*** Opening Exercise material ***

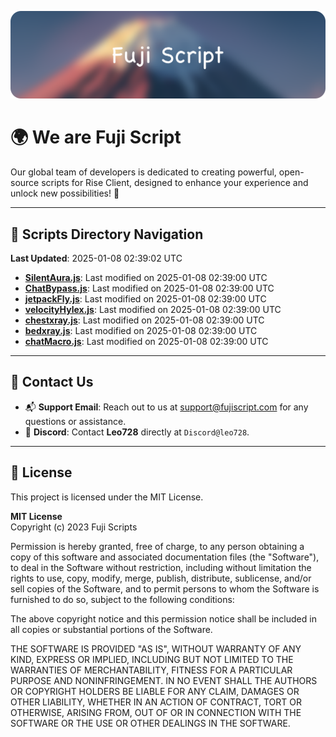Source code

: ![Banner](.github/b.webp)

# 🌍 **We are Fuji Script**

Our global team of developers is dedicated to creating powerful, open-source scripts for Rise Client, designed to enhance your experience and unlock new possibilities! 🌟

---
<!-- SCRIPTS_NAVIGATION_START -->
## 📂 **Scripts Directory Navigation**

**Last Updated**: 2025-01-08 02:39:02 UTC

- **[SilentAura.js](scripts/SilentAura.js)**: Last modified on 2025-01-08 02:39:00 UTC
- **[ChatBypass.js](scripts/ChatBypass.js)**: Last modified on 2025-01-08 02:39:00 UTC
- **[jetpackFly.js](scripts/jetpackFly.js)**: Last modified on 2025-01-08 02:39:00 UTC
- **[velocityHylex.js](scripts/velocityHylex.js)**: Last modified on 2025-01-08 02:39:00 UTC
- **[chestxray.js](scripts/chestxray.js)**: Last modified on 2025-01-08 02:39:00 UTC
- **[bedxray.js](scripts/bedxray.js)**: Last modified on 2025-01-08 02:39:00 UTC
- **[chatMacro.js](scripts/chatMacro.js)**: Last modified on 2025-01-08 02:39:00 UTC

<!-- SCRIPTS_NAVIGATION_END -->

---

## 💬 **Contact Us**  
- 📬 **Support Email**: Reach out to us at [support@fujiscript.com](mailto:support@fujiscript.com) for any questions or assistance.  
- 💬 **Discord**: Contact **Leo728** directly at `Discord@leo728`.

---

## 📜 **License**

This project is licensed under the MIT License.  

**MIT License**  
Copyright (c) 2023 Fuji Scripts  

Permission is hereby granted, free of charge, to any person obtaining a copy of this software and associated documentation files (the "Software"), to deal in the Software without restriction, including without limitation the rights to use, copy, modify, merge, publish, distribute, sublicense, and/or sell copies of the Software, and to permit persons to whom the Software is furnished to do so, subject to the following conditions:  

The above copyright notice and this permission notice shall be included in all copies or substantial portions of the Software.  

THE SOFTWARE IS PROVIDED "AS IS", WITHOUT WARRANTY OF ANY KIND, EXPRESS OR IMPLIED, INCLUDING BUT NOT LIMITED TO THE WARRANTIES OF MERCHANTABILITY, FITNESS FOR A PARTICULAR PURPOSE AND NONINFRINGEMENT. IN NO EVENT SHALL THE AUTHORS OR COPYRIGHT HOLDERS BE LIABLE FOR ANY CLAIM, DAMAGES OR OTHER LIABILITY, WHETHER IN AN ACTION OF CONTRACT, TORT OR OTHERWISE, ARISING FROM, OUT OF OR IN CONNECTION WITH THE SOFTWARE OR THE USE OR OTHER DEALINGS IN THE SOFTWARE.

*** Closing Exercise material ***
*** Opening Exercise material ***

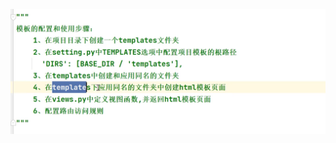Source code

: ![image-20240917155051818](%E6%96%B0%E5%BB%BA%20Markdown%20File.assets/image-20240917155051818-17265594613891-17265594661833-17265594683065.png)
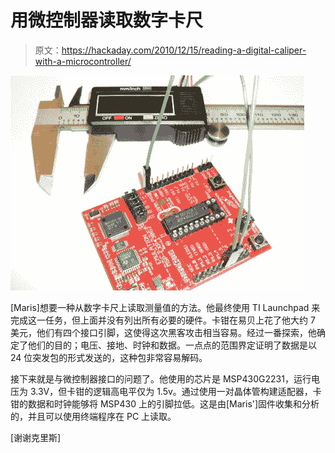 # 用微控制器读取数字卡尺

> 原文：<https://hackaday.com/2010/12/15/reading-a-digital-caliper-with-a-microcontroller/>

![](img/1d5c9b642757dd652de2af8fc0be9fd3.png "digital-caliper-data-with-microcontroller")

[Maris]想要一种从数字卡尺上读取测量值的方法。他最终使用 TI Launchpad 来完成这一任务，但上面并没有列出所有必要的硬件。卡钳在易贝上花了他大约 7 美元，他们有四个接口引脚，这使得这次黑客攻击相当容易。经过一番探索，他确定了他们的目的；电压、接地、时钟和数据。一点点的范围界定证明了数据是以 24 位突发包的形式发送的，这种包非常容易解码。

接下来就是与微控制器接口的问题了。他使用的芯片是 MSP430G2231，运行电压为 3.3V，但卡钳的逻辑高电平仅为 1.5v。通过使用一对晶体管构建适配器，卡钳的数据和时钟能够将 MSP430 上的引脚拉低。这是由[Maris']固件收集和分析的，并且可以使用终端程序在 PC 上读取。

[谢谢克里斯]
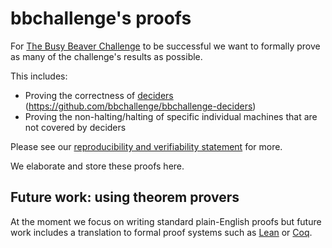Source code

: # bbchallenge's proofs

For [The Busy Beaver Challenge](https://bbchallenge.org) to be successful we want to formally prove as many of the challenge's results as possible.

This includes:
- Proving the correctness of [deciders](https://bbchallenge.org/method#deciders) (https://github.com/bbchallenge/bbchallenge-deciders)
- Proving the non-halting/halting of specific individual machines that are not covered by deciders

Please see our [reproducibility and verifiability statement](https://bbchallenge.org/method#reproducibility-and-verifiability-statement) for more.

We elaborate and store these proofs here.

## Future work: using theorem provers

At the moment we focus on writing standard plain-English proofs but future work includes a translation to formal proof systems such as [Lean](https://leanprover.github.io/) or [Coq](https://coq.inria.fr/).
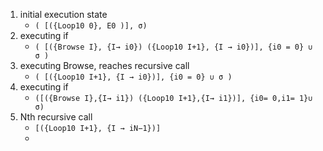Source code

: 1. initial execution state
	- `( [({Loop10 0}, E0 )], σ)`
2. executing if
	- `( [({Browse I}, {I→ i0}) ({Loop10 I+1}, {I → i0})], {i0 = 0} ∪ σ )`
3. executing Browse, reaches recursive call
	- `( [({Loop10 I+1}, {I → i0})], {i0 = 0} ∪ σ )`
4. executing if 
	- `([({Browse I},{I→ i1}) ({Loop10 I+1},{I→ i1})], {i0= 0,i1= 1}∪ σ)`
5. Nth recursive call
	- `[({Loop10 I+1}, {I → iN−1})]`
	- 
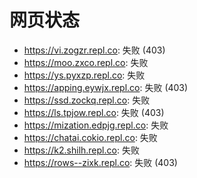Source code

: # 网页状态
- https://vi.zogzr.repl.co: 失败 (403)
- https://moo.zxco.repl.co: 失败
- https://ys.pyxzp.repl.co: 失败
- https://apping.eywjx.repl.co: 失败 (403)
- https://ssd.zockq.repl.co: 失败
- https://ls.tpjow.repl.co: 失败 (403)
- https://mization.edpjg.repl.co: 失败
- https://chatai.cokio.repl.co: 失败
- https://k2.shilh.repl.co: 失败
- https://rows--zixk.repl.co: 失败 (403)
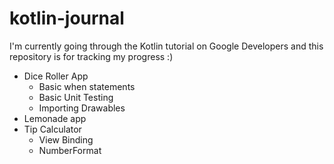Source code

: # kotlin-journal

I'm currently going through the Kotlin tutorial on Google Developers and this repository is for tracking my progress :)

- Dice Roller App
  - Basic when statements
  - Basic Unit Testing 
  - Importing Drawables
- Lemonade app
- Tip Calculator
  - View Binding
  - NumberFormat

*** Closing Exercise material ***
*** Opening Exercise material ***

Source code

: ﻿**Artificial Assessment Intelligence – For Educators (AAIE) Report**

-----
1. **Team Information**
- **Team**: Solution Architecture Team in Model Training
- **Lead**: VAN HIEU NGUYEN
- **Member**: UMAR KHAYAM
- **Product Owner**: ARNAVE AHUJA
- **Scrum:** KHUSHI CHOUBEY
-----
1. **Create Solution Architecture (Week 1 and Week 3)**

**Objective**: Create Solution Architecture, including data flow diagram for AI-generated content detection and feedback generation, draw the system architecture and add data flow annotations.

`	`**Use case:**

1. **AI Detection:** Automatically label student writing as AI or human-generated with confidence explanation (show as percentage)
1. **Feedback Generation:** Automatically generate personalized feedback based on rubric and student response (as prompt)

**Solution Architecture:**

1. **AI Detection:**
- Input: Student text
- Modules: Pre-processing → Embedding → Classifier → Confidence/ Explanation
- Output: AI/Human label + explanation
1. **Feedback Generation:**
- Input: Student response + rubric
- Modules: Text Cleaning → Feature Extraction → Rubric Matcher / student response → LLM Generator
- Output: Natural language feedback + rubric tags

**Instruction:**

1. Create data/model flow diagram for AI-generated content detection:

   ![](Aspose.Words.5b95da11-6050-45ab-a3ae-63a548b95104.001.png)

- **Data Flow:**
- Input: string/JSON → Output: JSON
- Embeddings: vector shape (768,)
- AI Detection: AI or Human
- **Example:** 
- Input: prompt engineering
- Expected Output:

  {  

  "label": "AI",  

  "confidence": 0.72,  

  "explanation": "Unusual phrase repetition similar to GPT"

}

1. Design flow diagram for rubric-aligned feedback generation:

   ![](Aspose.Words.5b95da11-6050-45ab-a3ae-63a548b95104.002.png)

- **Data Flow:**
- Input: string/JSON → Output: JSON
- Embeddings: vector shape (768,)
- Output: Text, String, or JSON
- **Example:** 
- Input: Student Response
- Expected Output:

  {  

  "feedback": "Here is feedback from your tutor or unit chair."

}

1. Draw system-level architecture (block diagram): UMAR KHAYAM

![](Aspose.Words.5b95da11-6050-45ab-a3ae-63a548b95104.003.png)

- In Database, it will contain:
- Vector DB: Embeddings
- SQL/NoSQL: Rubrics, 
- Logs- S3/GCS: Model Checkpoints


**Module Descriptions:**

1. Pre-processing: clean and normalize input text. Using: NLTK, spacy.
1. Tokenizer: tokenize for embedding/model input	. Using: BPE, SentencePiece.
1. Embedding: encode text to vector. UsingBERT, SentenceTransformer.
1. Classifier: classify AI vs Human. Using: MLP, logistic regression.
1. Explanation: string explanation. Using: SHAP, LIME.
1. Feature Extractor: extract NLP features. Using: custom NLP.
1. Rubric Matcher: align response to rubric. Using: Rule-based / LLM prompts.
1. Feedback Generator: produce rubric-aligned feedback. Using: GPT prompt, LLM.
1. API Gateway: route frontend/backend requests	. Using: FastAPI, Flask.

*** Closing Exercise material ***

◆ **Exercise**
Go through the records and gather the lines that hold "modified".

◆ **Answer to this exercise**
- **[SilentAura.js](scripts/SilentAura.js)**: Last modified on 2025-01-08 02:39:00 UTC
- **[ChatBypass.js](scripts/ChatBypass.js)**: Last modified on 2025-01-08 02:39:00 UTC
- **[jetpackFly.js](scripts/jetpackFly.js)**: Last modified on 2025-01-08 02:39:00 UTC
- **[velocityHylex.js](scripts/velocityHylex.js)**: Last modified on 2025-01-08 02:39:00 UTC
- **[chestxray.js](scripts/chestxray.js)**: Last modified on 2025-01-08 02:39:00 UTC
- **[bedxray.js](scripts/bedxray.js)**: Last modified on 2025-01-08 02:39:00 UTC
- **[chatMacro.js](scripts/chatMacro.js)**: Last modified on 2025-01-08 02:39:00 UTC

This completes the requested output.